(Records from a dataset)

Content starts

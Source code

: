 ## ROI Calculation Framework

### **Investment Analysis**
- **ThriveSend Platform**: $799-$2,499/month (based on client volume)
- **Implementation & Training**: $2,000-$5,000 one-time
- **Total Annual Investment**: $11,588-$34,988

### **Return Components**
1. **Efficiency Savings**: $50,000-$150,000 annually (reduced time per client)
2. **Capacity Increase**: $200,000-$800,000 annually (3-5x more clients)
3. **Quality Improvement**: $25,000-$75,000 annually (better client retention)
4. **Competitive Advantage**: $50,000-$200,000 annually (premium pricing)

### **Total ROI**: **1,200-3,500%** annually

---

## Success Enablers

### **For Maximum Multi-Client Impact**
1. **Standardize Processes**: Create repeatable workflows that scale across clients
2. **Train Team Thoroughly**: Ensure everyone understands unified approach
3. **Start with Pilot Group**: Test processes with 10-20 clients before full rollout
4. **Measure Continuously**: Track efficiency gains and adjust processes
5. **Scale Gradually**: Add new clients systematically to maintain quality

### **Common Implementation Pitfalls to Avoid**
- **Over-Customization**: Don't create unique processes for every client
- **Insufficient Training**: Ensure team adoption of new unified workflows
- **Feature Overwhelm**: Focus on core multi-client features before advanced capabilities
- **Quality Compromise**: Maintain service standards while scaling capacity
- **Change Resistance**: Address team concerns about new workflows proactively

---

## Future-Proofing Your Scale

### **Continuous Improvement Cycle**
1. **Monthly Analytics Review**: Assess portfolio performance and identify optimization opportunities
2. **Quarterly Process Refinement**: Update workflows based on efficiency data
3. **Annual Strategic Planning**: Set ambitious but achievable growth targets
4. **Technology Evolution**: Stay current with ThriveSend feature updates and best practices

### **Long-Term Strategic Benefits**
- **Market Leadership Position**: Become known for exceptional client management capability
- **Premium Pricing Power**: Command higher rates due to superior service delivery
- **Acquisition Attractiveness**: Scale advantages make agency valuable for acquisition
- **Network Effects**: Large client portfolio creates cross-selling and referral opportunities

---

Content ends

Problem statement: Look through the entries above and quote exactly the lines from the line with "2. **Capacity Increase**: $200,000-$800,000" to the line with "1. **Monthly Analytics", counting both of those lines.

Expected output:
2. **Capacity Increase**: $200,000-$800,000 annually (3-5x more clients)
3. **Quality Improvement**: $25,000-$75,000 annually (better client retention)
4. **Competitive Advantage**: $50,000-$200,000 annually (premium pricing)

### **Total ROI**: **1,200-3,500%** annually

---

## Success Enablers

### **For Maximum Multi-Client Impact**
1. **Standardize Processes**: Create repeatable workflows that scale across clients
2. **Train Team Thoroughly**: Ensure everyone understands unified approach
3. **Start with Pilot Group**: Test processes with 10-20 clients before full rollout
4. **Measure Continuously**: Track efficiency gains and adjust processes
5. **Scale Gradually**: Add new clients systematically to maintain quality

### **Common Implementation Pitfalls to Avoid**
- **Over-Customization**: Don't create unique processes for every client
- **Insufficient Training**: Ensure team adoption of new unified workflows
- **Feature Overwhelm**: Focus on core multi-client features before advanced capabilities
- **Quality Compromise**: Maintain service standards while scaling capacity
- **Change Resistance**: Address team concerns about new workflows proactively

---

## Future-Proofing Your Scale

### **Continuous Improvement Cycle**
1. **Monthly Analytics Review**: Assess portfolio performance and identify optimization opportunities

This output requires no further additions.